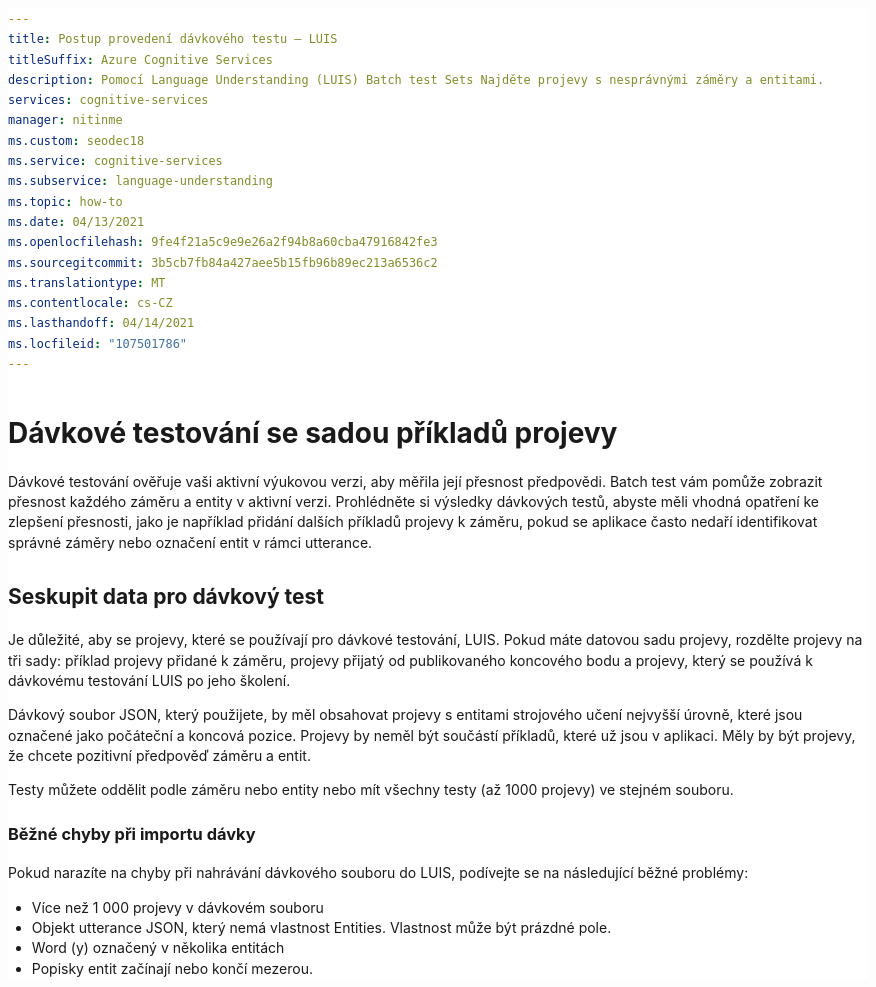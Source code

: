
 ```yaml
---
title: Postup provedení dávkového testu – LUIS
titleSuffix: Azure Cognitive Services
description: Pomocí Language Understanding (LUIS) Batch test Sets Najděte projevy s nesprávnými záměry a entitami.
services: cognitive-services
manager: nitinme
ms.custom: seodec18
ms.service: cognitive-services
ms.subservice: language-understanding
ms.topic: how-to
ms.date: 04/13/2021
ms.openlocfilehash: 9fe4f21a5c9e9e26a2f94b8a60cba47916842fe3
ms.sourcegitcommit: 3b5cb7fb84a427aee5b15fb96b89ec213a6536c2
ms.translationtype: MT
ms.contentlocale: cs-CZ
ms.lasthandoff: 04/14/2021
ms.locfileid: "107501786"
---
```

# <a name="batch-testing-with-a-set-of-example-utterances"></a>Dávkové testování se sadou příkladů projevy

Dávkové testování ověřuje vaši aktivní výukovou verzi, aby měřila její přesnost předpovědi. Batch test vám pomůže zobrazit přesnost každého záměru a entity v aktivní verzi. Prohlédněte si výsledky dávkových testů, abyste měli vhodná opatření ke zlepšení přesnosti, jako je například přidání dalších příkladů projevy k záměru, pokud se aplikace často nedaří identifikovat správné záměry nebo označení entit v rámci utterance.

## <a name="group-data-for-batch-test"></a>Seskupit data pro dávkový test

Je důležité, aby se projevy, které se používají pro dávkové testování, LUIS. Pokud máte datovou sadu projevy, rozdělte projevy na tři sady: příklad projevy přidané k záměru, projevy přijatý od publikovaného koncového bodu a projevy, který se používá k dávkovému testování LUIS po jeho školení.

Dávkový soubor JSON, který použijete, by měl obsahovat projevy s entitami strojového učení nejvyšší úrovně, které jsou označené jako počáteční a koncová pozice. Projevy by neměl být součástí příkladů, které už jsou v aplikaci. Měly by být projevy, že chcete pozitivní předpověď záměru a entit.

Testy můžete oddělit podle záměru nebo entity nebo mít všechny testy (až 1000 projevy) ve stejném souboru. 

### <a name="common-errors-importing-a-batch"></a>Běžné chyby při importu dávky

Pokud narazíte na chyby při nahrávání dávkového souboru do LUIS, podívejte se na následující běžné problémy:

* Více než 1 000 projevy v dávkovém souboru
* Objekt utterance JSON, který nemá vlastnost Entities. Vlastnost může být prázdné pole.
* Word (y) označený v několika entitách
* Popisky entit začínají nebo končí mezerou.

-=-=-=-=-

• Task brief:
Could you set down, word for word, only the lines above from the line with "Dávkové testování ověřuje" to the line with "Je důležité, aby", including both?

• Written reply:
Dávkové testování ověřuje vaši aktivní výukovou verzi, aby měřila její přesnost předpovědi. Batch test vám pomůže zobrazit přesnost každého záměru a entity v aktivní verzi. Prohlédněte si výsledky dávkových testů, abyste měli vhodná opatření ke zlepšení přesnosti, jako je například přidání dalších příkladů projevy k záměru, pokud se aplikace často nedaří identifikovat správné záměry nebo označení entit v rámci utterance.

## <a name="group-data-for-batch-test"></a>Seskupit data pro dávkový test

Je důležité, aby se projevy, které se používají pro dávkové testování, LUIS. Pokud máte datovou sadu projevy, rozdělte projevy na tři sady: příklad projevy přidané k záměru, projevy přijatý od publikovaného koncového bodu a projevy, který se používá k dávkovému testování LUIS po jeho školení.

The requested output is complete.